Discount bookseller The Works will focus store expansion in the South of England as part of a plan to more than double its portfolio as its owners mull a sale next year.
The 270-store retailer sees room for up to 600 stores in the UK, sources closes to the firm said. There is a “big opportunity” for the chain to expand in the South, where at present it is under-represented, compared with the North and the Midlands.
Private equity house Endless, which owns The Works, plans to sell the retailer next year with a price tag of £80m, following a turnaround since its acquisition out of administration in January 2008 for £17m.
Accountancy firm KPMG has been lined up to handle the process but has not yet been officially appointed.
Managing director Bob Lister declined to comment on whether the retailer would be put up for sale next year, but said that it is right now “not for sale” right now.
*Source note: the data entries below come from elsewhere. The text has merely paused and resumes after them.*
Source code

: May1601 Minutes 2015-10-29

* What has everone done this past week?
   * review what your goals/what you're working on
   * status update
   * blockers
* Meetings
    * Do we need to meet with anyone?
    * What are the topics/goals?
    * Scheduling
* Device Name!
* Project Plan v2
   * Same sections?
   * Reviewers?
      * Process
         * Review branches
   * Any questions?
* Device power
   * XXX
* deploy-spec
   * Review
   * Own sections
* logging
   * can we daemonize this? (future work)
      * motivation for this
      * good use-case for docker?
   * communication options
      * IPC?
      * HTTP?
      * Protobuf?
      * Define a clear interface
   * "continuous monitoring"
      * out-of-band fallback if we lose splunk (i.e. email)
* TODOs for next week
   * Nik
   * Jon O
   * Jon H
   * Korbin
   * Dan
The bookseller is understood to have generated EBITDA of £10m in the year to April 30. Latest accounts filed at Companies House show The Works recorded total sales of £88.8m in the year to April 25, 2009.
A source told Retail Week that although talk of a sale is “premature” and that Endless is still “completely focused on The Works in the run-up to Christmas”, at some point the investor will want to “realise its stake”.
It is thought that Endless will examine options in January or February.
Endless sold half its stake to chairman Anthony Solomon and buying director David Luper after buying The Works in 2008.